Ce n’est pas un scoop, l’Université d’été du PS a dévoilé l’image d’une formation politique en plein doute, frileuse, décomposée, hésitante. Alors, la main tendue par Bayrou n’est pas refusée. Et du côté des cercles de pensée, ceux qui se sont baptisés Gracques s’imaginent en sauveteurs du navire PS qu’ils vont renflouer avec des idées. Mais la gauche est-elle soluble dans la tactique des think tanks ?

Prêt à gouverner, la formule résonne avec toute son ironie spectaculaire, laissant planer une connivence avec les produits du marché et notamment, le prêt-à-porter dessiné par les stylistes et fabriqué par les industriels de la mode. En vérité, c’est exactement là où je veux en venir. Faire une comparaison entre la production des styles vestimentaires et une fabrication d’idées politiques amenées à être vendue dans les médias comme les différentes tenues d’un prêt à gouverner, avec un habillage pour la politique de l’enseignement, un costume pour la politique de la vie, un caleçon pour ne pas voir la nudité de la misère et renflouer les zones de pauvreté, etc.
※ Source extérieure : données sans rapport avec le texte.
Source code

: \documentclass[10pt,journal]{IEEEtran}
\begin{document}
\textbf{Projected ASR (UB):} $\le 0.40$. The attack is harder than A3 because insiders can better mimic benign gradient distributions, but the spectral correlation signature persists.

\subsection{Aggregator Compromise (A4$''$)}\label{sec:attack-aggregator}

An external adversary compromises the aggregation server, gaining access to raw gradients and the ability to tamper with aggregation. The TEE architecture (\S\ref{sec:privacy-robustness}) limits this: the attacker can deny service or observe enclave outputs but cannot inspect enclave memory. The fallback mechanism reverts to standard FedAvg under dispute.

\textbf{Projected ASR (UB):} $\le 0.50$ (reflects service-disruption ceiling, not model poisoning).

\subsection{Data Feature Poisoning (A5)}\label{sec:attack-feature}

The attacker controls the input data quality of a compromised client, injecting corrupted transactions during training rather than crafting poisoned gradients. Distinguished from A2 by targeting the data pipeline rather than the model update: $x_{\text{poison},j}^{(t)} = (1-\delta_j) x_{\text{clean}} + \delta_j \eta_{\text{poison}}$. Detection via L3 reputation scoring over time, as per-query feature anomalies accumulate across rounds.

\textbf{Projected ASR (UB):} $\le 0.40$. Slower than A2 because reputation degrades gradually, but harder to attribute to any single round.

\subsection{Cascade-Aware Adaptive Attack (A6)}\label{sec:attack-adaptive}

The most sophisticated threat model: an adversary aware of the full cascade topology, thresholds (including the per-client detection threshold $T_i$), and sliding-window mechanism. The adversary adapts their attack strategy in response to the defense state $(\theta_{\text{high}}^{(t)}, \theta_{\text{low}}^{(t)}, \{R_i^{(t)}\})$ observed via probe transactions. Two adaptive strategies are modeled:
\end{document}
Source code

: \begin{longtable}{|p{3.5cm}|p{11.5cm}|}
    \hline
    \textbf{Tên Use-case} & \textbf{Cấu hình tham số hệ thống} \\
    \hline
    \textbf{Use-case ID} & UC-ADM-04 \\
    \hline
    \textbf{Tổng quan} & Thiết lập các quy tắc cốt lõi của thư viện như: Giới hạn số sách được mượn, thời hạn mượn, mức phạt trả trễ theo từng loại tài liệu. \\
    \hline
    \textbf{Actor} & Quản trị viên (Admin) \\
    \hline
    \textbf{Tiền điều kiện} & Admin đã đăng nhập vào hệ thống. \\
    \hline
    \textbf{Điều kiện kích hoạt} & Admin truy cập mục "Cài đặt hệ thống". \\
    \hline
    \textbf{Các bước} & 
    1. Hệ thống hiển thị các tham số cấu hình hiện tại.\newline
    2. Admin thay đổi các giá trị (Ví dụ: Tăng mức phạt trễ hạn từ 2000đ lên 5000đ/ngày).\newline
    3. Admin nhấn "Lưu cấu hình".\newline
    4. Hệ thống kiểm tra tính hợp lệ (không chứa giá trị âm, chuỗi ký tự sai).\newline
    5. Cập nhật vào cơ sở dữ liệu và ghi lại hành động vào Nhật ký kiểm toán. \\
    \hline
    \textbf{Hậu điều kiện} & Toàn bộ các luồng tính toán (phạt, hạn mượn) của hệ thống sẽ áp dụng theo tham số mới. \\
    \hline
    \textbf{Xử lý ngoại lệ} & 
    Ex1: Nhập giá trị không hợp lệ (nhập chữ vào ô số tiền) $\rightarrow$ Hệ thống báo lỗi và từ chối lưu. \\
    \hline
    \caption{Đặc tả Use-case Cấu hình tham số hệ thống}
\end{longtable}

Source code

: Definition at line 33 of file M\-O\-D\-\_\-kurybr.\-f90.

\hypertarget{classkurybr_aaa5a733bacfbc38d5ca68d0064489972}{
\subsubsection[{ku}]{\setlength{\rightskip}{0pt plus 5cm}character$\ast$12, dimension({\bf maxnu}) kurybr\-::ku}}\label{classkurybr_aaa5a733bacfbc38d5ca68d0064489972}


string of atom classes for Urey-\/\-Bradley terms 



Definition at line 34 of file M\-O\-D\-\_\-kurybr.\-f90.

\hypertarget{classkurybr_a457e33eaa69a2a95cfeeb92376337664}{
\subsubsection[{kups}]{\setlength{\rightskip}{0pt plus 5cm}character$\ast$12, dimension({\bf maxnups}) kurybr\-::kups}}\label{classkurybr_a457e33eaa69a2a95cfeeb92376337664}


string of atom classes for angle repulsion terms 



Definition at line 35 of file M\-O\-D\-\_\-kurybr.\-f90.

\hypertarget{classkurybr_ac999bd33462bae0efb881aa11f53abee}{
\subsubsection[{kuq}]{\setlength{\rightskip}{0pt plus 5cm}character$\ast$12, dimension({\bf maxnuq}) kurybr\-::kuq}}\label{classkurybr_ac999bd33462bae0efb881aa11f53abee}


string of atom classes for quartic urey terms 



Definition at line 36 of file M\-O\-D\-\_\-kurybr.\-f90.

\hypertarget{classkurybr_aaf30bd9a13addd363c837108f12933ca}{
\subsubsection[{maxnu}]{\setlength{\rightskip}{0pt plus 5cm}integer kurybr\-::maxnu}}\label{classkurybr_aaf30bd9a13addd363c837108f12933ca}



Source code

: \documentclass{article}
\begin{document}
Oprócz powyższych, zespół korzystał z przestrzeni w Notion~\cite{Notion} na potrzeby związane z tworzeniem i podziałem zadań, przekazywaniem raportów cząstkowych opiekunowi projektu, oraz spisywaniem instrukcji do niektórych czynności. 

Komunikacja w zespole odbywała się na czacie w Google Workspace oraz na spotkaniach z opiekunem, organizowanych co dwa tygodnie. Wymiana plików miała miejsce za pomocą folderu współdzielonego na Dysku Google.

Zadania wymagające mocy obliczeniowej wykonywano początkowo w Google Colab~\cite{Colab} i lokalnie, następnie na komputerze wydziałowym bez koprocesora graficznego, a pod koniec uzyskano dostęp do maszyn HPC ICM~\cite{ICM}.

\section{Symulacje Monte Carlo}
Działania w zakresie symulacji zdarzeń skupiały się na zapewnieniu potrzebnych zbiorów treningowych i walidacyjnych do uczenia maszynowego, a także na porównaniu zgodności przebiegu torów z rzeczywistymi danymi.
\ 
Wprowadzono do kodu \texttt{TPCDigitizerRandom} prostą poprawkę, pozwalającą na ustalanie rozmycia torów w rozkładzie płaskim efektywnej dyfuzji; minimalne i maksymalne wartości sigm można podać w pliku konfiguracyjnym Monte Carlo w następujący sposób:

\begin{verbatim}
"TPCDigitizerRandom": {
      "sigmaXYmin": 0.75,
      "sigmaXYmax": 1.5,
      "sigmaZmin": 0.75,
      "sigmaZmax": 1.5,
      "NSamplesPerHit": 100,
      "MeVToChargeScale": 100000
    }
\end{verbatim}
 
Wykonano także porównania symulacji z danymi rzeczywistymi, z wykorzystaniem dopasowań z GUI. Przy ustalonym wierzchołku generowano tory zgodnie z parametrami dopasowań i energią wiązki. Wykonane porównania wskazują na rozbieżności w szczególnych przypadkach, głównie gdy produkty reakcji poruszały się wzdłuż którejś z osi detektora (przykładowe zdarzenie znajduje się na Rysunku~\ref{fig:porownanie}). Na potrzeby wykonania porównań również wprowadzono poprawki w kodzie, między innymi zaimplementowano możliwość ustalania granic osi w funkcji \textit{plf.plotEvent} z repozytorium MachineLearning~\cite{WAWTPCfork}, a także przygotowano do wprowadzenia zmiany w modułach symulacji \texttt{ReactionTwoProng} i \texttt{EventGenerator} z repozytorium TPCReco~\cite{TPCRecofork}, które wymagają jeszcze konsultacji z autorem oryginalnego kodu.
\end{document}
On lira avec attention l’étude de Gilles Lipovetsky, L’Empire de l’éphémère, consacrée à l’histoire de la mode en Occident, depuis le Moyen Âge. Le chapitre III nous intéresse de très près. Il évoque le tournant pris par l’industrie de la mode dans les années 1950-1960. Lipovetsky évoque un nouveau stade dans l’histoire de la mode, radicalement différent du précédent, période définie comme celle de la « mode de cent ans », narrée dans le chapitre II fort instructif. Page 109, l’auteur évoque une mutation au cours de laquelle le couturier affirme son pouvoir démiurgique, impliqué dans une logique d’indépendance du modéliste face aux clientes de la mode. Autrement dit, dans l’ancien temps, les dames décidaient d’un style et le couturier s’exécutait ; alors que, dans nos temps modernes, les spécialistes de l’élégance organisent la mode en usant d’une logique bureaucratique, la même qui administre l’hôpital, l’usine, l’école. « Les couturiers ont légiféré au nom du goût et des nouveautés (…) la Haute Couture (…) a fait basculer la mode de l’ordre artisanal à l’ordre moderne bureaucratique » (pp. 109-110).
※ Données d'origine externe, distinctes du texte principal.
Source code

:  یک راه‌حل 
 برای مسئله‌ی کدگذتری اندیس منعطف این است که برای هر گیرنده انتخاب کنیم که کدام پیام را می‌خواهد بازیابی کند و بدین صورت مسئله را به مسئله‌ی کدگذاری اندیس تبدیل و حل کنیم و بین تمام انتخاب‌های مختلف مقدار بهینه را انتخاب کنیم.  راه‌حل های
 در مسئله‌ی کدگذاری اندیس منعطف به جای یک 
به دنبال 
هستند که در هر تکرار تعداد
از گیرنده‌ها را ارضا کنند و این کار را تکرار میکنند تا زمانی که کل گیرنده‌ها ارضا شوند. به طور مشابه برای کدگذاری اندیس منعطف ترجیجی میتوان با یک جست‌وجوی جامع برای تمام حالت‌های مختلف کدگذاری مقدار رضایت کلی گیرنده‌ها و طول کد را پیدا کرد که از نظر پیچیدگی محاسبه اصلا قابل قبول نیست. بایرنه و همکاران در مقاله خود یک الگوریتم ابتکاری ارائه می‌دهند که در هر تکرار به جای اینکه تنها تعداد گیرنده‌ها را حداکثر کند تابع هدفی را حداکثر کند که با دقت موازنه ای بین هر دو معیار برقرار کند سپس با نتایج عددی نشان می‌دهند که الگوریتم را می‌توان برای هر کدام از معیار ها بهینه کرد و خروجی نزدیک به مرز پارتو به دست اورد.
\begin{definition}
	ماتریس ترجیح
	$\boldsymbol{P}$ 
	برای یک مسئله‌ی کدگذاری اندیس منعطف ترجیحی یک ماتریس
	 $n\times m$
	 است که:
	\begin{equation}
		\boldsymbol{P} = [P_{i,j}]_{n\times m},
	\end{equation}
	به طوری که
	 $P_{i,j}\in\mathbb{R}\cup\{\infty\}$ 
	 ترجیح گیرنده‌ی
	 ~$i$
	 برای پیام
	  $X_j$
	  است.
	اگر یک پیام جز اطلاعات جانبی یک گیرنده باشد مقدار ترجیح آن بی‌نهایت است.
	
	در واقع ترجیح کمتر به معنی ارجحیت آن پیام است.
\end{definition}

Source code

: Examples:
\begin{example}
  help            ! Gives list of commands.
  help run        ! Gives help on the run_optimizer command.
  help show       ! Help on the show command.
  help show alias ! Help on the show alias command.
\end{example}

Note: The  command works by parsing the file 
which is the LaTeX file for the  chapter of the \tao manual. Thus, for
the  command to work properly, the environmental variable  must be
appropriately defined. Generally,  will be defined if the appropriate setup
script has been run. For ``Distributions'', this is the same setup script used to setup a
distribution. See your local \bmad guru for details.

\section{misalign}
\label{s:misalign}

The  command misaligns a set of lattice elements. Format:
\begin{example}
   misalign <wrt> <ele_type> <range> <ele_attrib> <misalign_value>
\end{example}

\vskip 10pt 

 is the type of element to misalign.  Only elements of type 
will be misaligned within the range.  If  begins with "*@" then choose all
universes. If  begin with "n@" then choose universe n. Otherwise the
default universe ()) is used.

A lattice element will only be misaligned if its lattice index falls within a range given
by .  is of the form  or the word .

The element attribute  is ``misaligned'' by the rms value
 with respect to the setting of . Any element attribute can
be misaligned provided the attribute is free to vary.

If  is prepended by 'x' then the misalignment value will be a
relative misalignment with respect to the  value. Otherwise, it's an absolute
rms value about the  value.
N’est pas ici la clé pour comprendre de quelle manière le PS a évolué et se trouve en déphasage avec la société de gauche. C’est une question de pouvoir, d’ascendant, de citoyenneté, de volonté populaire et d’imagination citoyenne. La démocratie participative allait dans le bon sens, mais s’est révélée dans son fonctionnement comme une caricature de ce qui devrait être le ressort d’une ascension au pouvoir de la gauche. Ne peut-on faire un parallèle entre la cliente de la mode de cent ans imposant son style et le citoyen de gauche imposant un certain modèle de société ? En dépit des dérives tyranniques (Tocqueville), ce dispositif paraît naturel puisque la politique doit servir les aspirations citoyennes et que nul n’est mieux placé que le citoyen éclairé et informé pour savoir ce qu’il est possible d’inventer, de proposer pour améliorer la société. Ce point de vue devrait être celui de la gauche, sous réserve que les citoyens aient encore des aspirations républicaines et le souci du prochain dans sa cité ou, mieux encore, son pays.
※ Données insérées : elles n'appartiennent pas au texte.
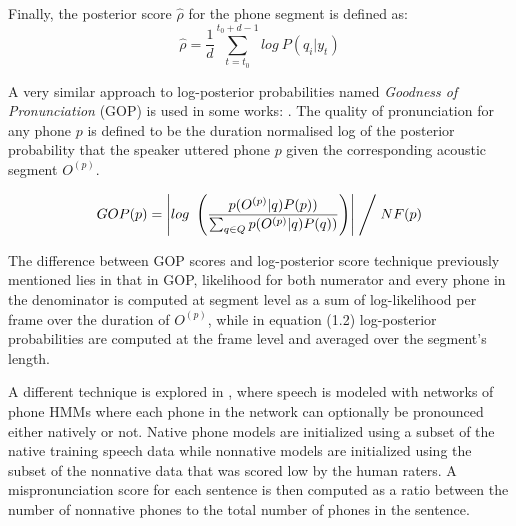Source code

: Finally, the posterior score $\hat{\rho}$ for the phone segment is defined as:
\begin{equation}
\hat{\rho} = \frac{1}{d}\sum_{t=t_{0}}^{t_{0}+d-1} log \ P(q_{i}|y_{t})
\end{equation}

A very similar approach to log-posterior probabilities named \textit{Goodness of Pronunciation}
(GOP) is used in some works: \cite{gop_1} \cite{gop_2} \cite{gop_3}. The quality of 
pronunciation for any phone $p$ is defined to be the duration normalised log of the posterior
probability that the speaker uttered phone $p$ given the corresponding acoustic segment
$O^{(p)}$.

\begin{equation}
GOP(p) = \left| log \ \left(\frac{p(O^{(p)}|q)P(p))}{\sum_{q \in Q}p(O^{(p)}|q)P(q))}\right) \right| \Biggm/ NF(p)
\end{equation}

The difference between GOP scores and log-posterior score technique previously mentioned 
lies in that in GOP, likelihood for both numerator and every phone in the denominator is
computed at segment level as a sum of log-likelihood per frame over the 
duration of $O^{(p)}$, while in equation (1.2) log-posterior probabilities are computed
at the frame level and averaged over the segment's length.

A different technique is explored in \cite{detection_mispronunciation_instruction}, where
speech is modeled with networks of phone HMMs where each phone in the network can optionally
be pronounced either natively or not. Native phone models are initialized using a subset of
the native training speech data while nonnative models are initialized using the subset of 
the nonnative data that was scored low by the human raters. A mispronunciation score for each
sentence is then computed as a ratio between the number of nonnative phones to the total 
number of phones in the sentence.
Sans doute, les anciens ont connu un temps, quelque part à la fin de la IIIe République, puis dans le sillage de l’Après-guerre, où la politique avait un enracinement dans la société et où les programmes, les réformes pouvaient s’inspirer de ce mélange entre les « stylistes » de la gauche et les aspirations culturelles dans la société. Une société du reste écoutée dans ses aspirations et considérée comme partenaire d’une aventure politique. Après Mai-68, lorsque les barricades culturelles furent abattues et que les couches sociales se sont parlé, un peu, beaucoup, passionnément, à la folie et parfois pas du tout ; eh bien la politique de gauche menée par Mitterrand s’insérait dans ce partage et ce dynamisme par lequel les politiques prenaient en compte la société civile (Giscard, aussi, entrait dans ce schème bien qu’étant de droite).

Comme le dit Lipovetsky à propos de la transition dans l’histoire de la mode, il n’y a pas une rupture affirmée, mais une sorte de mutation, incarnée par l’ascension d’une production bureaucratique avec des défilés de mode, des stylistes réfléchissant dans leur laboratoire, des créateurs professionnels utilisant leur imagination sans tenir compte des clientes, mais en sachant soigner les plus en vue. Ce monde de la mode donne une puissante allégorie du monde politique. Avec les think tanks qui, tels des stylistes de la réforme, concoctent des idées, des mesures, des dispositifs, des taxes. Ensuite, défilés d’idée dans les médias, très dociles, reprenant les meilleures ou les pires réformes pour les présenter au public derrière l’écran. Les politiques ont des chargés de communication, des coachs, censés lancer les réformes à l’instar des tenues Saint-Laurent présentées sur le papier glacé des magazines féminins. Les meilleurs tops models défilent à la télé, habillés des réformes et sachant mettre en valeur une mesure comme un mannequin livre une étincelante émotion se dégageant d’un tailleur. Le meilleur top model à droite, c’est incontestablement Xavier Bertrand, maître dans l’illusion, sachant vendre les idées les plus tordues.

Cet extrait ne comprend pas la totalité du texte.